Here are my top ten, alphabetized by points scored.

10 points:

  • The Absence of Miriam Lane: AoML discussed loss of self in a way that affected me–I’d felt on an island before, as well. Maybe it was around certain (kind of) friends, or in a certain classroom. It really underscored how hard empathy can be. It intersected
  • Elvish for Goodbye: EfG was the writing I didn’t know I wanted, but I really, really did. It reminded me of half-forgotten goals and stuff I still can’t describe that I want, or why, or how. It’s almost the opposite of AoML except for the whole “being really high quality” bit.

9 points:

  • According to Cain: a biblical story that’s never preachy with interesting alchemical elements.

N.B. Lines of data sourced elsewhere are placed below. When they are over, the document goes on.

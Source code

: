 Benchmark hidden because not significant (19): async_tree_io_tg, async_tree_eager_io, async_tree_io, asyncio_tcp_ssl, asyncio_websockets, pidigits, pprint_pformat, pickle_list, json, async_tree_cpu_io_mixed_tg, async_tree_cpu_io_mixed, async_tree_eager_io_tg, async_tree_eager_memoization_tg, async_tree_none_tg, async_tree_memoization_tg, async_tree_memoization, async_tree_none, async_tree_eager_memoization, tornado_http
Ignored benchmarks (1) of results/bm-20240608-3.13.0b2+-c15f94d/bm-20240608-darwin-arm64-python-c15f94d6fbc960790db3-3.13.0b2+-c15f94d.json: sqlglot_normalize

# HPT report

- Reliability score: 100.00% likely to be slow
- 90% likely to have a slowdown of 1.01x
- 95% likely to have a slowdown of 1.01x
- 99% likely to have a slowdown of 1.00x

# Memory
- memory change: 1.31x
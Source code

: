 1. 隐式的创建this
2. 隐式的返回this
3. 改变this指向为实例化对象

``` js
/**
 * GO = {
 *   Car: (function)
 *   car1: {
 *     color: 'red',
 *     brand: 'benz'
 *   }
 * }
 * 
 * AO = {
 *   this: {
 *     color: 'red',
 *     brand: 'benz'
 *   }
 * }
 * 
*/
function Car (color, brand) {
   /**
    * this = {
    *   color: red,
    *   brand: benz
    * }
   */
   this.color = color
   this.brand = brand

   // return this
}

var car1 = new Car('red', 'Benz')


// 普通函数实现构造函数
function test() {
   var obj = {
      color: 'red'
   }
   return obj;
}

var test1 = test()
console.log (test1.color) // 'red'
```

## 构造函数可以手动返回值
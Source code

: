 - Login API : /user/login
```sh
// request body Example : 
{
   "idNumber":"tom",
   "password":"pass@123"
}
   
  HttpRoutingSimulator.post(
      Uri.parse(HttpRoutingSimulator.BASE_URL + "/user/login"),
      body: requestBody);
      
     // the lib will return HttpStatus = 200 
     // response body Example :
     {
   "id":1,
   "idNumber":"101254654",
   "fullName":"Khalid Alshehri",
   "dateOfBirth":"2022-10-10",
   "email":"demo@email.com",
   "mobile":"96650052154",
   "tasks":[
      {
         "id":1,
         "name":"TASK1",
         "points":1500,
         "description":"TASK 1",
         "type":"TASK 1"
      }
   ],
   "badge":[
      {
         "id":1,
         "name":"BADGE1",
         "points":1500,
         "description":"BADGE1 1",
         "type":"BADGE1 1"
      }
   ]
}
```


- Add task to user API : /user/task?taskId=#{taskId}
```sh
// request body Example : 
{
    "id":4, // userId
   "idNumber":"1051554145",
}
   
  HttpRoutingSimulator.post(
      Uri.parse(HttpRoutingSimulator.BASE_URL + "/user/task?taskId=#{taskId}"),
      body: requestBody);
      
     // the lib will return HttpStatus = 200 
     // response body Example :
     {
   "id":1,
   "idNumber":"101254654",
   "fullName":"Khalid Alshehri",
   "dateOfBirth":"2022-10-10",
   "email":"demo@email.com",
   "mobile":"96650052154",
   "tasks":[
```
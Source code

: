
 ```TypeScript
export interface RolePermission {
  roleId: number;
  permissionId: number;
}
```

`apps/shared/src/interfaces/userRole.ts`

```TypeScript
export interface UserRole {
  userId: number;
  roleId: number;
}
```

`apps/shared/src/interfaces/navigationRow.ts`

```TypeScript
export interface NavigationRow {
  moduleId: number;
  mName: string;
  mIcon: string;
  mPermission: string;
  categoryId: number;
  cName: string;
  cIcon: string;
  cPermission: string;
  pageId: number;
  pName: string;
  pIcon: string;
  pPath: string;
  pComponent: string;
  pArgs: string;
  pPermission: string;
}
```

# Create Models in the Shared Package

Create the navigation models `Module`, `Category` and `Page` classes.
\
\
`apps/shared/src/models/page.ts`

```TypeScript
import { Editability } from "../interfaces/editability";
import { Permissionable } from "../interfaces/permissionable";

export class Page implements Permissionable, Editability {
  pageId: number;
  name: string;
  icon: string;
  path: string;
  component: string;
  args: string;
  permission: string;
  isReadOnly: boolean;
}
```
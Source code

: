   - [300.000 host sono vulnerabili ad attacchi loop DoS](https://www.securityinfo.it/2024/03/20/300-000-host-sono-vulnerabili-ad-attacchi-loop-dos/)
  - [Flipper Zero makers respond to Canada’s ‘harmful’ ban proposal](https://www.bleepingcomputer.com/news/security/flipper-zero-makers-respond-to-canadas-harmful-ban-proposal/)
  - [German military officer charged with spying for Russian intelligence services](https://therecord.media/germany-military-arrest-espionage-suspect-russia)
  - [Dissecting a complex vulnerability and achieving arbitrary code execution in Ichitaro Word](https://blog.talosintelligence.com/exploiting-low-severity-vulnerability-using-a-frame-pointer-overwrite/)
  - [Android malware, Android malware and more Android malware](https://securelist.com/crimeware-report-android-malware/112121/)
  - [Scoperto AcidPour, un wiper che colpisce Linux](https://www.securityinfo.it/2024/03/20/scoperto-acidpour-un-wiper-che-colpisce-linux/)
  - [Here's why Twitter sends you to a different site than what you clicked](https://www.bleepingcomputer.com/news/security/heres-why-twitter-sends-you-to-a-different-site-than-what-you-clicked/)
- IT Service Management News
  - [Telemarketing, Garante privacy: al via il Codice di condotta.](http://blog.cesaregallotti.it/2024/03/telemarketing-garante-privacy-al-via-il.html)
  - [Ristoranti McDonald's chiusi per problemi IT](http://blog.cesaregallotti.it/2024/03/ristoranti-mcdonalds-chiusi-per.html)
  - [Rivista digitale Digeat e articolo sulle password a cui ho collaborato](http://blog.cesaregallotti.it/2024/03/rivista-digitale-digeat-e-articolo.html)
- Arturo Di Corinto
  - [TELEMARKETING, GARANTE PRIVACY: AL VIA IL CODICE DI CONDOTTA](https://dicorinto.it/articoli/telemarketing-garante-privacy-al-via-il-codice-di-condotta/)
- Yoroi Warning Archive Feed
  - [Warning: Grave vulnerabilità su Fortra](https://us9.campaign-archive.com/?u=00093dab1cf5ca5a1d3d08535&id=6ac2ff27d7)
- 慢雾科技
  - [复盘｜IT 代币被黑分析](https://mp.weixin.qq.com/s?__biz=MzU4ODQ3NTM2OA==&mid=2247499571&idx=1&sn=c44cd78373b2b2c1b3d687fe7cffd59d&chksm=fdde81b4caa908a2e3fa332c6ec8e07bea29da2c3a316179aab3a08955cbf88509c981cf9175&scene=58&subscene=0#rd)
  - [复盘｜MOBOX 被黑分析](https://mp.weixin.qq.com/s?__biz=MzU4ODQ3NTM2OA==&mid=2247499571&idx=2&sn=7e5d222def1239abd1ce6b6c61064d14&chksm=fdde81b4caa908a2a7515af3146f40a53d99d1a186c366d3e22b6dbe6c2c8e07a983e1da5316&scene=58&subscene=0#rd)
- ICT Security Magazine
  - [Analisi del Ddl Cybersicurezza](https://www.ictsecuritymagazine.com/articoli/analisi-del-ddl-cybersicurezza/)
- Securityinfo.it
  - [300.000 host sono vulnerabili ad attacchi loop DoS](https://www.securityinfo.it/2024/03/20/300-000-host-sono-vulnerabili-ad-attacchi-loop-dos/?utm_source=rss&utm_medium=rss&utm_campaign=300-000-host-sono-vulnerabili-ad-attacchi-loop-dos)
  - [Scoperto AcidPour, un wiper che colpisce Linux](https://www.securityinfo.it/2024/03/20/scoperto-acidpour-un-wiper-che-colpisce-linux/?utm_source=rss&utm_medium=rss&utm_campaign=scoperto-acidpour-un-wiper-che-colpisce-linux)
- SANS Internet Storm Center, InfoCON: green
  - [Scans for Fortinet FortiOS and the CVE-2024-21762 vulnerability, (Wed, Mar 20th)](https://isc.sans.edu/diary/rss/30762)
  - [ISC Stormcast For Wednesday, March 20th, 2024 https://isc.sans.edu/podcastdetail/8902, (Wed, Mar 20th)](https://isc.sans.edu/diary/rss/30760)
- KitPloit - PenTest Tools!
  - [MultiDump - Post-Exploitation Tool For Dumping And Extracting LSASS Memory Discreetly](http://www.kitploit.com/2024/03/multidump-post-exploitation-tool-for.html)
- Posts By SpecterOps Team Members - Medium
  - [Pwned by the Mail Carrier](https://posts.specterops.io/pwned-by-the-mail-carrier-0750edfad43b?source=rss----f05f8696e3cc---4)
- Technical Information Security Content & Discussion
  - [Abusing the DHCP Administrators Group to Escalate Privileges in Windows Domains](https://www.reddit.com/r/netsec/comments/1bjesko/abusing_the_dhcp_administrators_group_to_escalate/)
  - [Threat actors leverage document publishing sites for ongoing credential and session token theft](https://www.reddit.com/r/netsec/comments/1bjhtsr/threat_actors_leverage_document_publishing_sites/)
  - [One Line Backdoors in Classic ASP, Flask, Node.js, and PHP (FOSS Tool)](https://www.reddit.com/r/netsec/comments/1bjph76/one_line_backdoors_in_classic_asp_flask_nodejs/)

So terribly unsurprised this person is a published author!
  • Arborea: this feels very old-school but is very well done,.
  • Long Way to the Nearest Star, A: I enjoyed the conversations with SOLIS, the AI. It had just about the right amount of pushback for me. If you’ve ever had that friend where things started rockily at first but you reach an understanding, well, this captured that. So very unexpected given the start.
  • Prism: another entry I was worried I wouldn’t get, and if I still don’t, I’m glad there’s more to get! It was the last I reviewed.
  • You May Not Escape!: this subverts expectations of a maze game quite nicely. I mean, we all have seen “ha ha ha this is a maze deal with it” and the joke wears thin, except here there is no joke. I came back to thinking about this quite a bit.

8 points:

  • One Way Ticket was charmingly odd to me. I had some frustration with moving around slowly, and I hit a bug, so I couldn’t quite get this into 9, but the good parts were great.
  • Princess of Vestria, Counsel in the Cave, and Walk Around the Neighborhood all hit entirely different sweet spots for me! I hadn’t played a strong fantasy entry in the comp for a while (2020 might’ve had one,) Counsel is the sort of thing I wish I’d have written in college, and Walk is a surprisingly cheery “my lousy apartment” game – your living partner as hint device is ingenious and leaves me wondering why nobody thought of it before.
  • I gave out eight other eights. They will remain anonymous.

(okay, I lied. I have a 3 way tie for 9th. So it’s not fully alphabetical. And maybe I rigged the numbers to make them that way. But I wanted to include all 3 entries.)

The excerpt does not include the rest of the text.